Lake temperature predictions
We used the measured and predicted air temperature in our models of lake temperature to predict daily lake surface temperature during past, current, and future periods for each of the 27 lakes, the slopes at all lakes are significant at α = 0.05 (Fig 1B). The current (2004–2014) MAT among lakes of 3.9°C (range 2.2–6.4) increased to 5.5°C (3.4–7.9) by the 2080s. On average, MAT increased 0.25°C ·decade-1from 1986 through 2085 resulting in a 41% mean increase over current conditions by the 2080s (Table 1). In contrast, the magnitude of change in MST was roughly double that predicted for MAT. The current MST of 9.8°C (5.9–13.7) increased to 12.7°C (8.3–16.8) by the 2080s, a 30% mean increase, resulting in an overall rate of increase of 0.47°C ·decade-1 (Table 1). Large increases in IFD are also predicted. The current mean IFD of 128 days (86–184) increased to 165 days (131–217) IFD by the 2080s. The mean overall rate of change for IFD was 5.9 days ·decade-1, resulting in 37 more days without ice cover by the 2080s compared to current conditions (2004–2014), a 29% increase (Table 1; Fig 2). Finally, the thermal suitability of SRM lakes for native fishes also changed. The current M30AT for these lakes is 12.1°C on average (7.8–15.8; S1 Table), whereas the mean M30AT predicted for the 2080s is 15.0°C, an increase of 2.9°C or 24% from current conditions (Table 1).
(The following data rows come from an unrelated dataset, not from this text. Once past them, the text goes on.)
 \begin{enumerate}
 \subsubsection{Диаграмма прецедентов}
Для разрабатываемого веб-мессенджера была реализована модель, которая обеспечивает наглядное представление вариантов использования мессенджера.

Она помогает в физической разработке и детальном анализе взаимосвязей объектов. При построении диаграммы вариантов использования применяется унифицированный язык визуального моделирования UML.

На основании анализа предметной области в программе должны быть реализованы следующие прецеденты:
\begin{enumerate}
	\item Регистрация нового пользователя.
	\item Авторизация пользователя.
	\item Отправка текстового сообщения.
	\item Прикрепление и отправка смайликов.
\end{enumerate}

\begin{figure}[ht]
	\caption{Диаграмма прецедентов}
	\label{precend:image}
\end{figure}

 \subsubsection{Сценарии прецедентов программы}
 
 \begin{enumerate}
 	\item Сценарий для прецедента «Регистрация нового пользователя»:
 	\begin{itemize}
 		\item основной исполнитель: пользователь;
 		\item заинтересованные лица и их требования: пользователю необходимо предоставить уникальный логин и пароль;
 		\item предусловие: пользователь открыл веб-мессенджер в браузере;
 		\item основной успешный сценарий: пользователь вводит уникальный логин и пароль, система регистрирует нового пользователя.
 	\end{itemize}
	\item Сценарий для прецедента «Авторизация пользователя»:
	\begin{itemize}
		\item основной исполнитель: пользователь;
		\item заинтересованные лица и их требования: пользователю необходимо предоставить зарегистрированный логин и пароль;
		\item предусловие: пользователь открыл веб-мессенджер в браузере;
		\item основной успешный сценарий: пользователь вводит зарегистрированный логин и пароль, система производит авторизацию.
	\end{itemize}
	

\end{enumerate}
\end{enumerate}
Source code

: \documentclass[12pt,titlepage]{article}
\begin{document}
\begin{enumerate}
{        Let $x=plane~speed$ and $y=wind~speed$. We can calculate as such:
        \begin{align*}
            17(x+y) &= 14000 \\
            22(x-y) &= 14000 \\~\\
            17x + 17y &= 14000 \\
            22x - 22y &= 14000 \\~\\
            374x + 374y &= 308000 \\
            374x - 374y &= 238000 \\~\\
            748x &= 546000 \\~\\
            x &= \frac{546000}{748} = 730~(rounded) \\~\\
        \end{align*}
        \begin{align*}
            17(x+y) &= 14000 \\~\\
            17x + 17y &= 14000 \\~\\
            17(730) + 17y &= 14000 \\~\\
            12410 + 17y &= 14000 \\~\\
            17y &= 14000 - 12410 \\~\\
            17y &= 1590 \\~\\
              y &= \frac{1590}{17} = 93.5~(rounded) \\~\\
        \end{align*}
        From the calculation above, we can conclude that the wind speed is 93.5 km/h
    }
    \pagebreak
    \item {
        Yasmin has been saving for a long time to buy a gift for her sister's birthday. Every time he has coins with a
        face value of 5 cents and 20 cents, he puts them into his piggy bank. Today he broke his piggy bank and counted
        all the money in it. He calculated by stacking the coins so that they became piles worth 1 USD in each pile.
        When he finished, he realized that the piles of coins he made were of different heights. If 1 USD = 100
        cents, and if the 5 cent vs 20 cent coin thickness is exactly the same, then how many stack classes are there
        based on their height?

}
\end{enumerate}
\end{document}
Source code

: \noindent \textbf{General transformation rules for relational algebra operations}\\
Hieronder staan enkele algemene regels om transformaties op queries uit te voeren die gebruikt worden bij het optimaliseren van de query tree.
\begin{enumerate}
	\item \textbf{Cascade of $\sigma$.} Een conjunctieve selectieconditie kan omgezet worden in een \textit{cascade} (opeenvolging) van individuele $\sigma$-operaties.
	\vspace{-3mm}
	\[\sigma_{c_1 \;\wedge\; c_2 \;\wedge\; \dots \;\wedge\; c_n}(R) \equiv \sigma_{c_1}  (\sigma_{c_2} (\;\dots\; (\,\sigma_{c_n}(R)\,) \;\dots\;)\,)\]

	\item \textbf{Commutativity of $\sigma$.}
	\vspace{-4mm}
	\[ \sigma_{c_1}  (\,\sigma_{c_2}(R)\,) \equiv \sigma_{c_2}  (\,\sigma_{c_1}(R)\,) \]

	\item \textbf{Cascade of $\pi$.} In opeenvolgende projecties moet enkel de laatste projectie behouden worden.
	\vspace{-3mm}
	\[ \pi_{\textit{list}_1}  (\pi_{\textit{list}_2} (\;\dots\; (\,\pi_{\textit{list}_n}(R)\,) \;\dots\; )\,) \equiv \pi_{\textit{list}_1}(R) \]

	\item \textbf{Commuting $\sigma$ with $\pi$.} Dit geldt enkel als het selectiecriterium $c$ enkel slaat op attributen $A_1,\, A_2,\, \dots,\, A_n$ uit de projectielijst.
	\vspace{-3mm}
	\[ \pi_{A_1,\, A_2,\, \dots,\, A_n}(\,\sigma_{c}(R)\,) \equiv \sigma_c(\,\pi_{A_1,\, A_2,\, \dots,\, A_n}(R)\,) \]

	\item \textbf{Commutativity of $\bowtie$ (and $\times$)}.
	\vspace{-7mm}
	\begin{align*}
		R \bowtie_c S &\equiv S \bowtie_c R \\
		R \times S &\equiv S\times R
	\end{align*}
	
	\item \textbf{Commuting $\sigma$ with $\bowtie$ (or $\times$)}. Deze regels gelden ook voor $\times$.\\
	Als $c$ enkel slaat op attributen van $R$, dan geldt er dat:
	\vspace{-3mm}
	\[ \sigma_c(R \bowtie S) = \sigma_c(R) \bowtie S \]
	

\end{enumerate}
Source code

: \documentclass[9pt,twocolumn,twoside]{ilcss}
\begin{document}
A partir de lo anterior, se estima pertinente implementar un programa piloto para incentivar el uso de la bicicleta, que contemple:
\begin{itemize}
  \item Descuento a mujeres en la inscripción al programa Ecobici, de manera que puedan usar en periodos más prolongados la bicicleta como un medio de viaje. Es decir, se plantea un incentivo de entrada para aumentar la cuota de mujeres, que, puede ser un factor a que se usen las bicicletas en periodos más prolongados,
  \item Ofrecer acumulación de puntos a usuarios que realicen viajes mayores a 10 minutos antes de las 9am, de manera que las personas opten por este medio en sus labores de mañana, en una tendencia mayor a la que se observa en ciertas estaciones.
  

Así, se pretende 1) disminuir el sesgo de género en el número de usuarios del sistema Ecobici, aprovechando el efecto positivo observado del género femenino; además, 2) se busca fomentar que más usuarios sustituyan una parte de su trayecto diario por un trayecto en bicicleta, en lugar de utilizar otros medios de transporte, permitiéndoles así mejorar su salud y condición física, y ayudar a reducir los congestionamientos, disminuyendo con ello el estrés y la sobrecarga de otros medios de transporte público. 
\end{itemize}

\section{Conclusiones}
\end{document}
Table 1. Trends in thermal conditions for southern Rocky Mountain lakes.
Predicted change in lake surface temperature metrics for 27 southern Rocky Mountain lakes. Metrics were calculated using the lake-specific non-linear models of daily mean lake surface temperature, mean weekly air temperatures form SNOTEL sites, and future mean weekly air temperature predicted from climate models [41]. Rates of change ·decade-1 were calculated by linear regression using annual measures of each metric as a function of year. Upper and lower bounds of these predictions from our uncertainty analysis are shown in parentheses.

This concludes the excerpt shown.